2/ Comment voter cette loi sans avoir défini précisément le fonctionnement des ESPE avec leurs multiples tutelles: la tutelle biministérielle via le recteur d’académie d’une part et la tutelle universitaire (qu’on espère être une université polyvalente) de l’autre? Chaque ESPE devra concevoir son projet de formation avec l’ensemble des universités de l’académie et contracter avec elles sa mise en oeuvre. Le poids d’un Conseil scientifique et pédagogique ramassé et prestigieux ne devrait-il pas l’emporter sur celui d’un Conseil d’administration pléthorique même si ce dernier gardait comme il se doit la responsabilité juridique. Oserons-nous réclamer de plus que les ESPE n’abritent que des enseignants en détachement, en mise à disposition ou en CDD?

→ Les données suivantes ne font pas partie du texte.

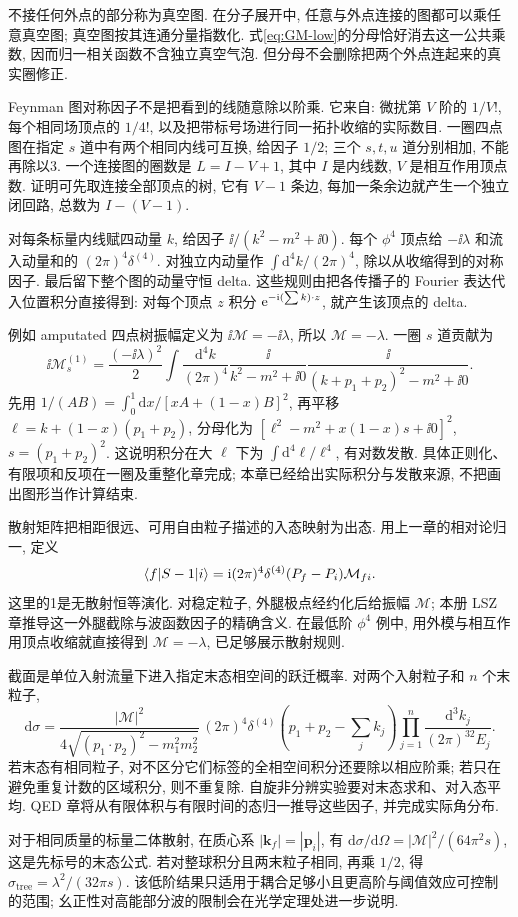 不接任何外点的部分称为真空图. 在分子展开中, 任意与外点连接的图都可以乘任意真空图; 真空图按其连通分量指数化. 式\eqref{eq:GM-low}的分母恰好消去这一公共乘数, 因而归一相关函数不含独立真空气泡. 但分母不会删除把两个外点连起来的真实圈修正.

Feynman 图对称因子不是把看到的线随意除以阶乘. 它来自: 微扰第 $V$ 阶的 $1/V!$, 每个相同场顶点的 $1/4!$, 以及把带标号场进行同一拓扑收缩的实际数目. 一圈四点图在指定 $s$ 道中有两个相同内线可互换, 给因子 $1/2$; 三个 $s,t,u$ 道分别相加, 不能再除以3. 一个连接图的圈数是 $L=I-V+1$, 其中 $I$ 是内线数, $V$ 是相互作用顶点数. 证明可先取连接全部顶点的树, 它有 $V-1$ 条边, 每加一条余边就产生一个独立闭回路, 总数为 $I-(V-1)$.

对每条标量内线赋四动量 $k$, 给因子 $\ii/(k^2-m^2+\ii0)$. 每个 $\phi^4$ 顶点给 $-\ii\lambda$ 和流入动量和的 $(2\pi)^4\delta^{(4)}$. 对独立内动量作 $\int\mathrm d^4k/(2\pi)^4$, 除以从收缩得到的对称因子. 最后留下整个图的动量守恒 delta. 这些规则由把各传播子的 Fourier 表达代入位置积分直接得到: 对每个顶点 $z$ 积分 $\e^{-\ii(\sum k)\cdot z}$, 就产生该顶点的 delta.

例如 amputated 四点树振幅定义为 $\ii\mathcal M=-\ii\lambda$, 所以 $\mathcal M=-\lambda$. 一圈 $s$ 道贡献为
\[
\ii\mathcal M_s^{(1)}=\frac{(-\ii\lambda)^2}{2}
\int\frac{\mathrm d^4k}{(2\pi)^4}
\frac\ii{k^2-m^2+\ii0}\frac\ii{(k+p_1+p_2)^2-m^2+\ii0}.
\]
先用 $1/(AB)=\int_0^1\mathrm dx/[xA+(1-x)B]^2$, 再平移 $\ell=k+(1-x)(p_1+p_2)$, 分母化为 $[\ell^2-m^2+x(1-x)s+\ii0]^2$, $s=(p_1+p_2)^2$. 这说明积分在大 $\ell$ 下为 $\int\mathrm d^4\ell/\ell^4$, 有对数发散. 具体正则化、有限项和反项在一圈及重整化章完成; 本章已经给出实际积分与发散来源, 不把画出图形当作计算结束.

散射矩阵把相距很远、可用自由粒子描述的入态映射为出态. 用上一章的相对论归一, 定义
\[
\bra f S-1\ket i=\ii(2\pi)^4\delta^{(4)}(P_f-P_i)\mathcal M_{fi}.
\]
这里的1是无散射恒等演化. 对稳定粒子, 外腿极点经约化后给振幅 $\mathcal M$; 本册 LSZ 章推导这一外腿截除与波函数因子的精确含义. 在最低阶 $\phi^4$ 例中, 用外模与相互作用顶点收缩就直接得到 $\mathcal M=-\lambda$, 已足够展示散射规则.

截面是单位入射流量下进入指定末态相空间的跃迁概率. 对两个入射粒子和 $n$ 个末粒子,
\[
\mathrm d\sigma=\frac{|\mathcal M|^2}{4\sqrt{(p_1\cdot p_2)^2-m_1^2m_2^2}}\,
(2\pi)^4\delta^{(4)}\!\left(p_1+p_2-\sum_jk_j\right)
\prod_{j=1}^n\frac{\mathrm d^3k_j}{(2\pi)^32E_j}.
\]
若末态有相同粒子, 对不区分它们标签的全相空间积分还要除以相应阶乘; 若只在避免重复计数的区域积分, 则不重复除. 自旋非分辨实验要对末态求和、对入态平均. QED 章将从有限体积与有限时间的态归一推导这些因子, 并完成实际角分布.

对于相同质量的标量二体散射, 在质心系 $|\mathbf k_f|=|\mathbf p_i|$, 有 $\mathrm d\sigma/\mathrm d\Omega=|\mathcal M|^2/(64\pi^2s)$, 这是先标号的末态公式. 若对整球积分且两末粒子相同, 再乘 $1/2$, 得 $\sigma_{\mathrm{tree}}=\lambda^2/(32\pi s)$. 该低阶结果只适用于耦合足够小且更高阶与阈值效应可控制的范围; 幺正性对高能部分波的限制会在光学定理处进一步说明.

3/ Il y a tension entre Jacobins et Autonomistes, entre label national et efficacité régionale. Faire coïncider les programmes des masters MEEF avec ceux des concours de recrutement permet d’éviter qu’une trop grande proportion des diplômés de master n’échoue aux concours mais enlève à la procédure d’accréditation/habilitations une partie de son objet. Au-delà de leur fonction d’écluse les concours restent des thermomètres indispensables pour pouvoir comparer les candidats des ESPE, avec ou sans “emploi d’avenir professeur”, aux candidats venant de masters recherche. Pourquoi fixer en fin de M1 MEEF les concours de recrutement de tous les professeurs, de la maternelle au baccalauréat? Pourquoi traiter séparément les décisions sur l’avenir des agrégations, celles-ci méritent réflexion mais constituent l’un des étages importants d’une construction qui doit comprendre dorénavant la formation pédagogique initiale des futurs enseignants-chercheurs?
Enfin, les disciplines et les ordres d’enseignement ayant des besoins spécifiques et divergents, il faut prévoir un cadre législatif très souple et différencié sans oublier l’Europe et introduire une orientation plus sélective pour aboutir à des taux de réussite décents.